Source texts of formatted documents:
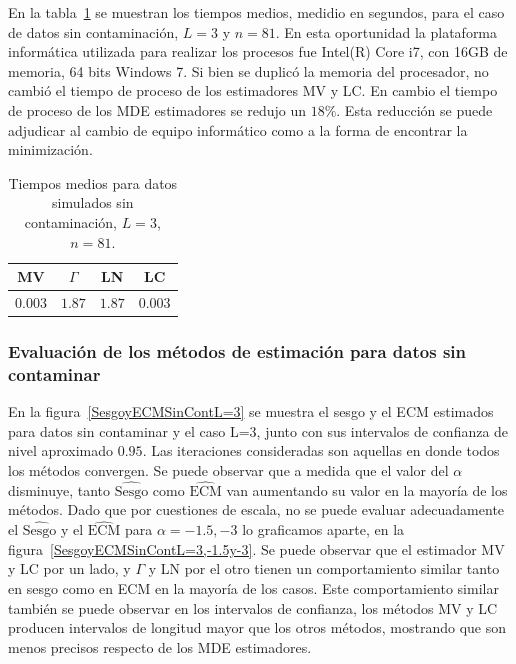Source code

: En la tabla~\ref{tablaDeTiemposmediosMVyGAyLNyLC} se muestran los tiempos medios, medidio en segundos, para el caso de datos sin contaminación, $L=3$ y $n=81$. En esta oportunidad la plataforma informática utilizada para realizar los procesos fue Intel(R) Core i7, con 16GB de memoria, 64 bits Windows 7. Si bien se duplicó la memoria del procesador, no cambió el tiempo de proceso de los estimadores MV y LC. En cambio el tiempo de proceso de los MDE estimadores se redujo un $18\%$. Esta reducción se puede adjudicar al cambio de equipo informático como a la forma de encontrar la minimización.

\begin{table}[htb]
	\centering
	\begin{tabular}{cccc}
		\toprule
		MV& $\Gamma$ & LN & LC \\
		\midrule
		$0.003$& $1.87$ & $1.87$ &$0.003$ \\
		\bottomrule
	\end{tabular}
	\caption{\label{tablaDeTiemposmediosMVyGAyLNyLC}\small Tiempos medios para datos simulados sin contaminación, $L=3$, $n=81$. }
\end{table}

\subsubsection{Evaluación de los métodos de estimación para datos sin contaminar}

En la figura~\ref{SesgoyECMSinContL=3} se muestra el sesgo y el ECM estimados para datos sin contaminar y el caso L=3, junto con sus intervalos de confianza de nivel aproximado $0.95$. Las iteraciones consideradas son aquellas en donde todos los métodos convergen. Se puede observar que  a medida que el valor del $\alpha$ disminuye, tanto $\widehat{\text{Sesgo}}$ como $\widehat{\text{ECM}}$ van aumentando su valor en la mayoría de los métodos. Dado que por cuestiones de escala, no se puede evaluar adecuadamente el $\widehat{\text{Sesgo}}$ y el $\widehat{\text{ECM}}$ para $\alpha=-1.5, -3$ lo graficamos aparte, en la figura~\ref{SesgoyECMSinContL=3,-1.5y-3}. Se puede observar que el estimador MV y LC por un lado, y $\Gamma$ y LN por el otro tienen un comportamiento similar tanto en sesgo como en ECM en la mayoría de los casos. Este comportamiento similar también se puede observar en los intervalos de confianza, los métodos MV y LC producen intervalos de longitud mayor que los otros métodos, mostrando que son menos precisos respecto de los MDE estimadores.

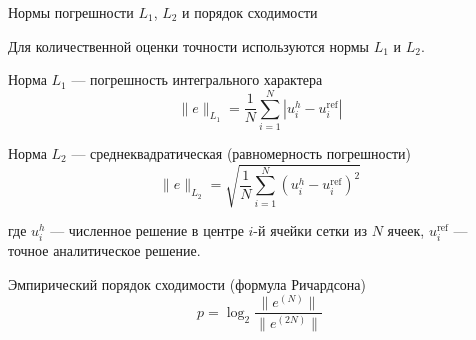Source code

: \documentclass[ignoreonframetext,unicode,aspectratio=169]{beamer}
\begin{document}
	\appendix
	
	
	
	
	
	
	
	
	
	
\begin{frame}{Нормы погрешности $L_1$, $L_2$ и порядок сходимости}
	
	Для количественной оценки точности используются нормы $L_1$ и $L_2$.
	
	\vspace{0.2cm}
	\begin{block}{Норма $L_1$ --- погрешность интегрального характера}
		\[
		\|e\|_{L_1} = \frac{1}{N} \sum_{i=1}^{N}
		\left| u_i^h - u_i^{\mathrm{ref}} \right|
		\]
	\end{block}
	
	\begin{block}{Норма $L_2$ --- среднеквадратическая (равномерность погрешности)}
		\[
		\|e\|_{L_2} = \sqrt{\frac{1}{N} \sum_{i=1}^{N}
			\left( u_i^h - u_i^{\mathrm{ref}} \right)^2}
		\]
	\end{block}
	
	{\small где $u_i^h$ --- численное решение в центре $i$-й ячейки сетки
		из $N$ ячеек, $u_i^{\mathrm{ref}}$ --- точное аналитическое решение.}
	
	\vspace{0.2cm}
	\begin{block}{Эмпирический порядок сходимости (формула Ричардсона)}
		\[
		p = \log_2 \frac{\|e^{(N)}\|}{\|e^{(2N)}\|}
		\]
	\end{block}
	
\end{frame}
\end{document}
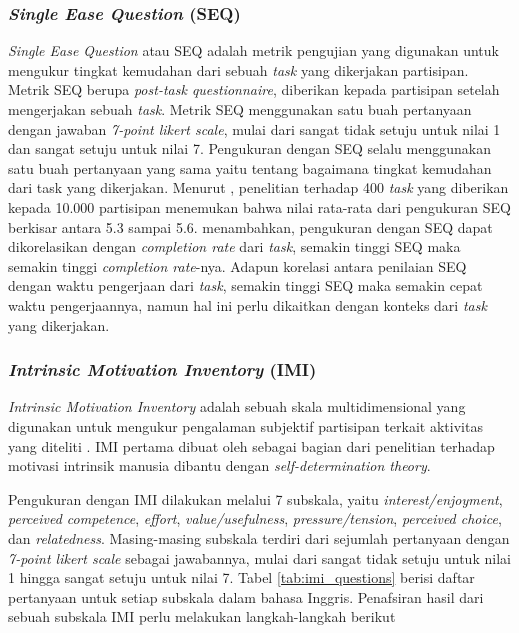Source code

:\subsubsection{\textit{Single Ease Question} (SEQ)}
\label{subsubsec:seq}
\textit{Single Ease Question} atau SEQ adalah metrik pengujian yang digunakan untuk mengukur tingkat kemudahan dari sebuah \textit{task} yang dikerjakan partisipan. Metrik SEQ berupa \textit{post-task questionnaire}, diberikan kepada partisipan setelah mengerjakan sebuah \textit{task}. Metrik SEQ menggunakan satu buah pertanyaan dengan jawaban \textit{7-point likert scale}, mulai dari sangat tidak setuju untuk nilai 1 dan sangat setuju untuk nilai 7. Pengukuran dengan SEQ selalu menggunakan satu buah pertanyaan yang sama yaitu tentang bagaimana tingkat kemudahan dari task yang dikerjakan. Menurut \textcite{seq2012sauro}, penelitian terhadap 400 \textit{task} yang diberikan kepada 10.000 partisipan menemukan bahwa nilai rata-rata dari pengukuran SEQ berkisar antara 5.3 sampai 5.6. \textcite{seq2018sauro} menambahkan, pengukuran dengan SEQ dapat dikorelasikan dengan \textit{completion rate} dari \textit{task}, semakin tinggi SEQ maka semakin tinggi \textit{completion rate}-nya. Adapun korelasi antara penilaian SEQ dengan waktu pengerjaan dari \textit{task}, semakin tinggi SEQ maka semakin cepat waktu pengerjaannya, namun hal ini perlu dikaitkan dengan konteks dari \textit{task} yang dikerjakan.

\subsubsection{\textit{Intrinsic Motivation Inventory} (IMI)}
\label{subsubsec:imi}
\textit{Intrinsic Motivation Inventory} adalah sebuah skala multidimensional yang digunakan untuk mengukur pengalaman subjektif partisipan terkait aktivitas yang diteliti \parencite{imisdtorg}. IMI pertama dibuat oleh \textcite{RYANDECI2000SDT} sebagai bagian dari penelitian terhadap motivasi intrinsik manusia dibantu dengan \textit{self-determination theory}.

Pengukuran dengan IMI dilakukan melalui 7 subskala, yaitu \textit{interest/enjoyment}, \textit{perceived competence}, \textit{effort}, \textit{value/usefulness}, \textit{pressure/tension}, \textit{perceived choice}, dan \textit{relatedness}. Masing-masing subskala terdiri dari sejumlah pertanyaan dengan \textit{7-point likert scale} sebagai jawabannya, mulai dari sangat tidak setuju untuk nilai 1 hingga sangat setuju untuk nilai 7. Tabel \ref{tab:imi_questions} berisi daftar pertanyaan untuk setiap subskala dalam bahasa Inggris. Penafsiran hasil dari sebuah subskala IMI perlu melakukan langkah-langkah berikut

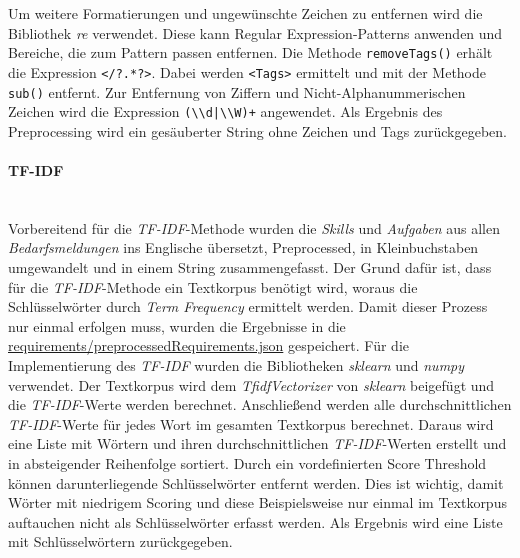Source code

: Um weitere Formatierungen und ungewünschte Zeichen zu entfernen wird die Bibliothek \emph{re} verwendet. Diese kann Regular Expression-Patterns anwenden und Bereiche, die zum Pattern passen entfernen.
%	
Die Methode \lstinline{removeTags()} erhält die Expression \lstinline{</?.*?>}. Dabei werden \lstinline{<Tags>} ermittelt und mit der Methode \lstinline{sub()} entfernt. Zur Entfernung von Ziffern und Nicht-Alphanummerischen Zeichen wird die Expression \lstinline{(\\d|\\W)+} angewendet. Als Ergebnis des Preprocessing wird ein gesäuberter String ohne Zeichen und Tags zurückgegeben.
\paragraph{TF-IDF}\mbox{}\\
Vorbereitend für die \emph{TF-IDF}-Methode wurden die \emph{Skills} und \emph{Aufgaben} aus allen \emph{Bedarfsmeldungen} ins Englische übersetzt, Preprocessed, in Kleinbuchstaben umgewandelt und in einem String zusammengefasst. Der Grund dafür ist, dass für die \emph{TF-IDF}-Methode ein Textkorpus benötigt wird, woraus die Schlüsselwörter durch \emph{Term Frequency} ermittelt werden. Damit dieser Prozess nur einmal erfolgen muss, wurden die Ergebnisse in die \url{requirements/preprocessedRequirements.json} gespeichert. Für die Implementierung des \emph{TF-IDF} wurden die Bibliotheken \emph{sklearn} und \emph{numpy} verwendet. Der Textkorpus wird dem \emph{TfidfVectorizer} von \emph{sklearn} beigefügt und die \emph{TF-IDF}-Werte werden berechnet. Anschließend werden alle durchschnittlichen \emph{TF-IDF}-Werte für jedes Wort im gesamten Textkorpus berechnet. Daraus wird eine Liste mit Wörtern und ihren durchschnittlichen \emph{TF-IDF}-Werten erstellt und in absteigender Reihenfolge sortiert. Durch ein vordefinierten Score Threshold können darunterliegende Schlüsselwörter entfernt werden. Dies ist wichtig, damit Wörter mit niedrigem Scoring und diese Beispielsweise nur einmal im Textkorpus auftauchen nicht als Schlüsselwörter erfasst werden. Als Ergebnis wird eine Liste mit Schlüsselwörtern zurückgegeben.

» DIRECTIONS FOR THIS TASK:
Where in the entries does the word "Expression" occur? Copy out each line that has it.

» EXERCISE RESULT:
: Um weitere Formatierungen und ungewünschte Zeichen zu entfernen wird die Bibliothek \emph{re} verwendet. Diese kann Regular Expression-Patterns anwenden und Bereiche, die zum Pattern passen entfernen.
Die Methode \lstinline{removeTags()} erhält die Expression \lstinline{</?.*?>}. Dabei werden \lstinline{<Tags>} ermittelt und mit der Methode \lstinline{sub()} entfernt. Zur Entfernung von Ziffern und Nicht-Alphanummerischen Zeichen wird die Expression \lstinline{(\\d|\\W)+} angewendet. Als Ergebnis des Preprocessing wird ein gesäuberter String ohne Zeichen und Tags zurückgegeben.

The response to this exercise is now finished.